* **INFORMATION SUPPLIED**
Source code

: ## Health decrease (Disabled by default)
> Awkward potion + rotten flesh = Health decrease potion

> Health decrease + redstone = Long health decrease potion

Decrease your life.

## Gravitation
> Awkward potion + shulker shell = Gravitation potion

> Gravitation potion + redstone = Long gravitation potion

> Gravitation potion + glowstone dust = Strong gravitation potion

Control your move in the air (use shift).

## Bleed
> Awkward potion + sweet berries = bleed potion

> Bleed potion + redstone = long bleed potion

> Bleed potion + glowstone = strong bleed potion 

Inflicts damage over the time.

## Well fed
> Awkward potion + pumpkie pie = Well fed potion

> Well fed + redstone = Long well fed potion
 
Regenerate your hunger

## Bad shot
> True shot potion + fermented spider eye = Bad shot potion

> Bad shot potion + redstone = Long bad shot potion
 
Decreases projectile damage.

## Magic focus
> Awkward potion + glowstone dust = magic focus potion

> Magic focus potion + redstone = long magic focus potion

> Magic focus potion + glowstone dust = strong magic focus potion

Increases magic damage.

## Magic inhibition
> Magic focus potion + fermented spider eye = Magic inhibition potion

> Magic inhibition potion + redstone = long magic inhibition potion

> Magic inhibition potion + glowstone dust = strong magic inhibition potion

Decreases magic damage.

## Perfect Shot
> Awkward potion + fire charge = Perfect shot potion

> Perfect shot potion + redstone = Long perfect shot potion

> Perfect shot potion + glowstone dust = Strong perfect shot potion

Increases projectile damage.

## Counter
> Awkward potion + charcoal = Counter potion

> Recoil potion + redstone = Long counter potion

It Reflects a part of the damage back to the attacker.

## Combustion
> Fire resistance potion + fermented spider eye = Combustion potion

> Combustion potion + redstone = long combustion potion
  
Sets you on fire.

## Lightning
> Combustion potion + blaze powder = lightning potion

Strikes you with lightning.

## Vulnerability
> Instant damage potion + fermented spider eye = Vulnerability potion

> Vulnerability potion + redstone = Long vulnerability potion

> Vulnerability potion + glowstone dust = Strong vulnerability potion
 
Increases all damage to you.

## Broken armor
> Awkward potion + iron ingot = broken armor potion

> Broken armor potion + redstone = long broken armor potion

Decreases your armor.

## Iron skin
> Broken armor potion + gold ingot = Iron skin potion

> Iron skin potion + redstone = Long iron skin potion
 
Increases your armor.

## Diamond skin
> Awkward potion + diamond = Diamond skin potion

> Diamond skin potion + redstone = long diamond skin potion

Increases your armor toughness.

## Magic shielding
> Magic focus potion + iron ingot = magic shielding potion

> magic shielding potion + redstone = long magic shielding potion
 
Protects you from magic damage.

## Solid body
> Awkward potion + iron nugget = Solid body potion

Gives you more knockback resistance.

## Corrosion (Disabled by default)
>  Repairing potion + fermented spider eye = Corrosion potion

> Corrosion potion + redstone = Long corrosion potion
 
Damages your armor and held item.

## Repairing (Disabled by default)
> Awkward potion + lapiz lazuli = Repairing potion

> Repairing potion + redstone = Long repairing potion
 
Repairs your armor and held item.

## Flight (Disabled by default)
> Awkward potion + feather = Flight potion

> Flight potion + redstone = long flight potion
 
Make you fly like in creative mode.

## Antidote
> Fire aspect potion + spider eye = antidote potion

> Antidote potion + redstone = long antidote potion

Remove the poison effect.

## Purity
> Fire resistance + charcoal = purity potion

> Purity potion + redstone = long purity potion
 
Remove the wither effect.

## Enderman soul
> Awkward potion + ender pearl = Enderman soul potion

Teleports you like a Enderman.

* **YOUR OBJECTIVE**
Quote in full each line from the top of the records above through the line with "Regenerate your hunger"; stop after that line.

* **ANSWER BELOW**
Source code

: ## Health decrease (Disabled by default)
> Awkward potion + rotten flesh = Health decrease potion

> Health decrease + redstone = Long health decrease potion

Decrease your life.

## Gravitation
> Awkward potion + shulker shell = Gravitation potion

> Gravitation potion + redstone = Long gravitation potion

> Gravitation potion + glowstone dust = Strong gravitation potion

Control your move in the air (use shift).

## Bleed
> Awkward potion + sweet berries = bleed potion

> Bleed potion + redstone = long bleed potion

> Bleed potion + glowstone = strong bleed potion 

Inflicts damage over the time.

## Well fed
> Awkward potion + pumpkie pie = Well fed potion

> Well fed + redstone = Long well fed potion
 
Regenerate your hunger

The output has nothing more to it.